Set down every record below exactly as it stands, leaving out the pictures.
------ Data in this exercise ------
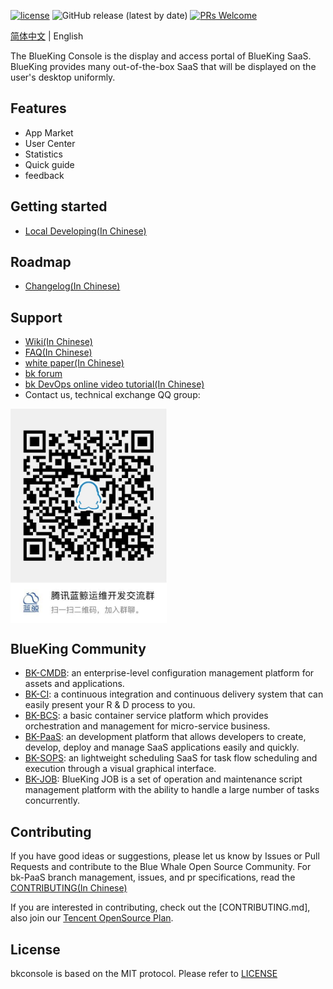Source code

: [![license](https://img.shields.io/badge/license-mit-green.svg?style=flat)](https://github.com/TencentBlueKing/bkconsole/blob/master/LICENSE) 
![GitHub release (latest by date)](https://img.shields.io/github/v/release/TencentBlueKing/bkconsole)
[![PRs Welcome](https://img.shields.io/badge/PRs-welcome-green.svg)](https://github.com/TencentBlueKing/bkconsole/pulls)


[简体中文](readme.md) | English

The BlueKing Console is the display and access portal of BlueKing SaaS. BlueKing provides many out-of-the-box SaaS that will be displayed on the user's desktop uniformly.

## Features

- App Market
- User Center
- Statistics
- Quick guide
- feedback

## Getting started

- [Local Developing(In Chinese)](/docs/install/develop_guide.md)

## Roadmap

- [Changelog(In Chinese)](docs/release.md)


## Support

- [Wiki(In Chinese)](https://github.com/Tencent/bk-PaaS/wiki)
- [FAQ(In Chinese)](https://github.com/Tencent/bk-PaaS/wiki/FAQ)
- [white paper(In Chinese)](http://docs.bk.tencent.com/product_white_paper/paas/)
- [bk forum](https://bk.tencent.com/s-mart/community)
- [bk DevOps online video tutorial(In Chinese)](https://bk.tencent.com/s-mart/video/)
- Contact us, technical exchange QQ group:


<img src="docs/resource/img/bk_qq_group.png" width="250" hegiht="250" align=center />

## BlueKing Community
- [BK-CMDB](https://github.com/Tencent/bk-cmdb): an enterprise-level configuration management platform for assets and applications.
- [BK-CI](https://github.com/Tencent/bk-ci): a continuous integration and continuous delivery system that can easily present your R & D process to you.
- [BK-BCS](https://github.com/Tencent/bk-bcs): a basic container service platform which provides orchestration and management for micro-service business.
- [BK-PaaS](https://github.com/Tencent/bk-PaaS): an development platform that allows developers to create, develop, deploy and manage SaaS applications easily and quickly.
- [BK-SOPS](https://github.com/Tencent/bk-sops): an lightweight scheduling SaaS  for task flow scheduling and execution through a visual graphical interface.
- [BK-JOB](https://github.com/Tencent/bk-job): BlueKing JOB is a set of operation and maintenance script management platform with the ability to handle a large number of tasks concurrently.

## Contributing

If you have good ideas or suggestions, please let us know by Issues or Pull Requests and contribute to the Blue Whale Open Source Community. For bk-PaaS branch management, issues, and pr specifications, read the [CONTRIBUTING(In Chinese)](docs/CONTRIBUTING.md)

If you are interested in contributing, check out the [CONTRIBUTING.md], also join our [Tencent OpenSource Plan](https://opensource.tencent.com/contribution).


## License

bkconsole is based on the MIT protocol. Please refer to [LICENSE](LICENSE.txt)
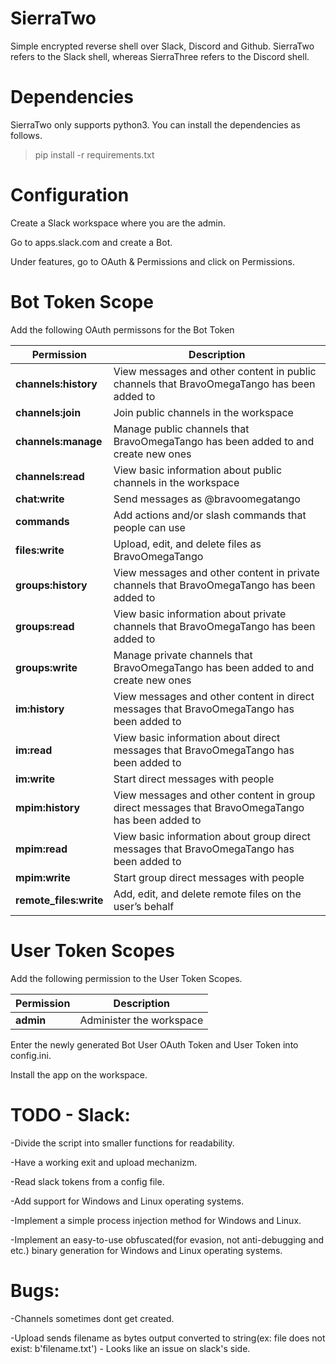 # SierraTwo
Simple encrypted reverse shell over Slack, Discord and Github. 
SierraTwo refers to the Slack shell, whereas SierraThree refers to the Discord shell.

# Dependencies
SierraTwo only supports python3. You can install the dependencies as follows.

>pip install -r requirements.txt

# Configuration

Create a Slack workspace where you are the admin.

Go to apps.slack.com and create a Bot.

Under features, go to OAuth & Permissions and click on Permissions.


# Bot Token Scope

Add the following OAuth permissons for the Bot Token


| Permission | Description |
| --- | --- |
| **channels:history** | View messages and other content in public channels that BravoOmegaTango has been added to |
| **channels:join** | Join public channels in the workspace |
| **channels:manage** | Manage public channels that BravoOmegaTango has been added to and create new ones |
| **channels:read** | View basic information about public channels in the workspace |
| **chat:write** | Send messages as @bravoomegatango |
| **commands** | Add actions and/or slash commands that people can use |
| **files:write** | Upload, edit, and delete files as BravoOmegaTango |
| **groups:history** | View messages and other content in private channels that BravoOmegaTango has been added to |
| **groups:read** | View basic information about private channels that BravoOmegaTango has been added to |
| **groups:write** | Manage private channels that BravoOmegaTango has been added to and create new ones |
| **im:history** | View messages and other content in direct messages that BravoOmegaTango has been added to |
| **im:read** | View basic information about direct messages that BravoOmegaTango has been added to |
| **im:write** | Start direct messages with people |
| **mpim:history** | View messages and other content in group direct messages that BravoOmegaTango has been added to |
| **mpim:read** | View basic information about group direct messages that BravoOmegaTango has been added to |
| **mpim:write** | Start group direct messages with people |
| **remote_files:write** | Add, edit, and delete remote files on the user’s behalf |


# User Token Scopes
Add the following permission to the User Token Scopes.

| Permission | Description |
| --- | --- |
| **admin** | Administer the workspace |


Enter the newly generated Bot User OAuth Token and User Token into config.ini.

Install the app on the workspace.






# TODO - Slack:
-Divide the script into smaller functions for readability.

-Have a working exit and upload mechanizm.

-Read slack tokens from a config file.

-Add support for Windows and Linux operating systems.

-Implement a simple process injection method for Windows and Linux.

-Implement an easy-to-use obfuscated(for evasion, not anti-debugging and etc.) binary generation for Windows and Linux operating systems.

# Bugs:

-Channels sometimes dont get created.

-Upload sends filename as bytes output converted to string(ex: file does not exist: b'filename.txt') - Looks like an issue on slack's side.
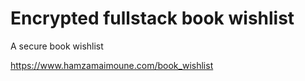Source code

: # Encrypted fullstack book wishlist

A secure book wishlist

https://www.hamzamaimoune.com/book_wishlist
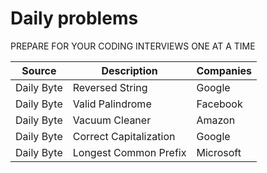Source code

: # Daily problems

PREPARE FOR YOUR CODING INTERVIEWS ONE AT A TIME

| Source     | Description            | Companies |
| ---------- | ---------------------- | --------- |
| Daily Byte | Reversed String        | Google    |
| Daily Byte | Valid Palindrome       | Facebook  |
| Daily Byte | Vacuum Cleaner         | Amazon    |
| Daily Byte | Correct Capitalization | Google    |
| Daily Byte | Longest Common Prefix  | Microsoft |
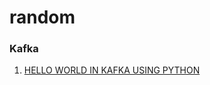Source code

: # random

### Kafka
  1. [HELLO WORLD IN KAFKA USING PYTHON](https://timber.io/blog/hello-world-in-kafka-using-python/)

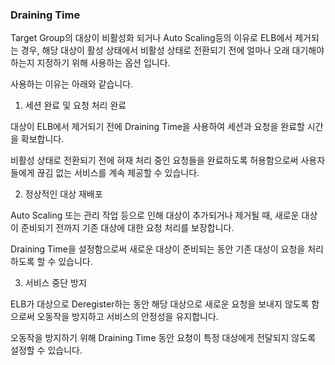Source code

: ### Draining Time
Target Group의 대상이 비활성화 되거나 Auto Scaling등의 이유로 ELB에서 제거되는 경우, 해당 대상이 활성 상태에서 비활성 상태로 전환되기 전에 얼마나 오래 대기해야하는지 지정하기 위해 사용하는 옵션 입니다.  

사용하는 이유는 아래와 같습니다.  

1. 세션 완료 및 요청 처리 완료  

대상이 ELB에서 제거되기 전에 Draining Time을 사용하여 세션과 요청을 완료할 시간을 확보합니다.  

비활성 상태로 전환되기 전에 혀재 처리 중인 요청들을 완료하도록 허용함으로써 사용자들에게 끊김 없는 서비스를 계속 제공할 수 있습니다.  

2. 정상적인 대상 재배포  

Auto Scaling 또는 관리 작업 등으로 인해 대상이 추가되거나 제거될 때, 새로운 대상이 준비되기 전까지 기존 대상에 대한 요청 처리를 보장합니다.  

Draining Time을 설정함으로써 새로운 대상이 준비되는 동안 기존 대상이 요청을 처리하도록 할 수 있습니다.  

3. 서비스 중단 방지  

ELB가 대상으로 Deregister하는 동안 해당 대상으로 새로운 요청을 보내지 않도록 함으로써 오동작을 방지하고 서비스의 안정성을 유지합니다.  

오동작을 방지하기 위해 Draining Time 동안 요청이 특정 대상에게 전달되지 않도록 설정할 수 있습니다.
------
Solution for this task.
Source code

: [![license](https://img.shields.io/badge/license-mit-green.svg?style=flat)](https://github.com/TencentBlueKing/bkconsole/blob/master/LICENSE) 
![GitHub release (latest by date)](https://img.shields.io/github/v/release/TencentBlueKing/bkconsole)
[![PRs Welcome](https://img.shields.io/badge/PRs-welcome-green.svg)](https://github.com/TencentBlueKing/bkconsole/pulls)


[简体中文](readme.md) | English

The BlueKing Console is the display and access portal of BlueKing SaaS. BlueKing provides many out-of-the-box SaaS that will be displayed on the user's desktop uniformly.

## Features

- App Market
- User Center
- Statistics
- Quick guide
- feedback

## Getting started

- [Local Developing(In Chinese)](/docs/install/develop_guide.md)

## Roadmap

- [Changelog(In Chinese)](docs/release.md)


## Support

- [Wiki(In Chinese)](https://github.com/Tencent/bk-PaaS/wiki)
- [FAQ(In Chinese)](https://github.com/Tencent/bk-PaaS/wiki/FAQ)
- [white paper(In Chinese)](http://docs.bk.tencent.com/product_white_paper/paas/)
- [bk forum](https://bk.tencent.com/s-mart/community)
- [bk DevOps online video tutorial(In Chinese)](https://bk.tencent.com/s-mart/video/)
- Contact us, technical exchange QQ group:


<img src="docs/resource/img/bk_qq_group.png" width="250" hegiht="250" align=center />

## BlueKing Community
- [BK-CMDB](https://github.com/Tencent/bk-cmdb): an enterprise-level configuration management platform for assets and applications.
- [BK-CI](https://github.com/Tencent/bk-ci): a continuous integration and continuous delivery system that can easily present your R & D process to you.
- [BK-BCS](https://github.com/Tencent/bk-bcs): a basic container service platform which provides orchestration and management for micro-service business.
- [BK-PaaS](https://github.com/Tencent/bk-PaaS): an development platform that allows developers to create, develop, deploy and manage SaaS applications easily and quickly.
- [BK-SOPS](https://github.com/Tencent/bk-sops): an lightweight scheduling SaaS  for task flow scheduling and execution through a visual graphical interface.
- [BK-JOB](https://github.com/Tencent/bk-job): BlueKing JOB is a set of operation and maintenance script management platform with the ability to handle a large number of tasks concurrently.

## Contributing

If you have good ideas or suggestions, please let us know by Issues or Pull Requests and contribute to the Blue Whale Open Source Community. For bk-PaaS branch management, issues, and pr specifications, read the [CONTRIBUTING(In Chinese)](docs/CONTRIBUTING.md)

If you are interested in contributing, check out the [CONTRIBUTING.md], also join our [Tencent OpenSource Plan](https://opensource.tencent.com/contribution).


## License

bkconsole is based on the MIT protocol. Please refer to [LICENSE](LICENSE.txt)
 # SierraTwo
Simple encrypted reverse shell over Slack, Discord and Github. 
SierraTwo refers to the Slack shell, whereas SierraThree refers to the Discord shell.

# Dependencies
SierraTwo only supports python3. You can install the dependencies as follows.

>pip install -r requirements.txt

# Configuration

Create a Slack workspace where you are the admin.

Go to apps.slack.com and create a Bot.

Under features, go to OAuth & Permissions and click on Permissions.


# Bot Token Scope

Add the following OAuth permissons for the Bot Token


| Permission | Description |
| --- | --- |
| **channels:history** | View messages and other content in public channels that BravoOmegaTango has been added to |
| **channels:join** | Join public channels in the workspace |
| **channels:manage** | Manage public channels that BravoOmegaTango has been added to and create new ones |
| **channels:read** | View basic information about public channels in the workspace |
| **chat:write** | Send messages as @bravoomegatango |
| **commands** | Add actions and/or slash commands that people can use |
| **files:write** | Upload, edit, and delete files as BravoOmegaTango |
| **groups:history** | View messages and other content in private channels that BravoOmegaTango has been added to |
| **groups:read** | View basic information about private channels that BravoOmegaTango has been added to |
| **groups:write** | Manage private channels that BravoOmegaTango has been added to and create new ones |
| **im:history** | View messages and other content in direct messages that BravoOmegaTango has been added to |
| **im:read** | View basic information about direct messages that BravoOmegaTango has been added to |
| **im:write** | Start direct messages with people |
| **mpim:history** | View messages and other content in group direct messages that BravoOmegaTango has been added to |
| **mpim:read** | View basic information about group direct messages that BravoOmegaTango has been added to |
| **mpim:write** | Start group direct messages with people |
| **remote_files:write** | Add, edit, and delete remote files on the user’s behalf |


# User Token Scopes
Add the following permission to the User Token Scopes.

| Permission | Description |
| --- | --- |
| **admin** | Administer the workspace |


Enter the newly generated Bot User OAuth Token and User Token into config.ini.

Install the app on the workspace.






# TODO - Slack:
-Divide the script into smaller functions for readability.

-Have a working exit and upload mechanizm.

-Read slack tokens from a config file.

-Add support for Windows and Linux operating systems.

-Implement a simple process injection method for Windows and Linux.

-Implement an easy-to-use obfuscated(for evasion, not anti-debugging and etc.) binary generation for Windows and Linux operating systems.

# Bugs:

-Channels sometimes dont get created.

-Upload sends filename as bytes output converted to string(ex: file does not exist: b'filename.txt') - Looks like an issue on slack's side.
Source code

: # Encrypted fullstack book wishlist

A secure book wishlist

https://www.hamzamaimoune.com/book_wishlist
Source code

: # Daily problems

PREPARE FOR YOUR CODING INTERVIEWS ONE AT A TIME

| Source     | Description            | Companies |
| ---------- | ---------------------- | --------- |
| Daily Byte | Reversed String        | Google    |
| Daily Byte | Valid Palindrome       | Facebook  |
| Daily Byte | Vacuum Cleaner         | Amazon    |
| Daily Byte | Correct Capitalization | Google    |
| Daily Byte | Longest Common Prefix  | Microsoft |
Source code

: # random

### Kafka
  1. [HELLO WORLD IN KAFKA USING PYTHON](https://timber.io/blog/hello-world-in-kafka-using-python/)

Source code

: ### Draining Time
Target Group의 대상이 비활성화 되거나 Auto Scaling등의 이유로 ELB에서 제거되는 경우, 해당 대상이 활성 상태에서 비활성 상태로 전환되기 전에 얼마나 오래 대기해야하는지 지정하기 위해 사용하는 옵션 입니다.  

사용하는 이유는 아래와 같습니다.  

1. 세션 완료 및 요청 처리 완료  

대상이 ELB에서 제거되기 전에 Draining Time을 사용하여 세션과 요청을 완료할 시간을 확보합니다.  

비활성 상태로 전환되기 전에 혀재 처리 중인 요청들을 완료하도록 허용함으로써 사용자들에게 끊김 없는 서비스를 계속 제공할 수 있습니다.  

2. 정상적인 대상 재배포  

Auto Scaling 또는 관리 작업 등으로 인해 대상이 추가되거나 제거될 때, 새로운 대상이 준비되기 전까지 기존 대상에 대한 요청 처리를 보장합니다.  

Draining Time을 설정함으로써 새로운 대상이 준비되는 동안 기존 대상이 요청을 처리하도록 할 수 있습니다.  

3. 서비스 중단 방지  

ELB가 대상으로 Deregister하는 동안 해당 대상으로 새로운 요청을 보내지 않도록 함으로써 오동작을 방지하고 서비스의 안정성을 유지합니다.  

오동작을 방지하기 위해 Draining Time 동안 요청이 특정 대상에게 전달되지 않도록 설정할 수 있습니다.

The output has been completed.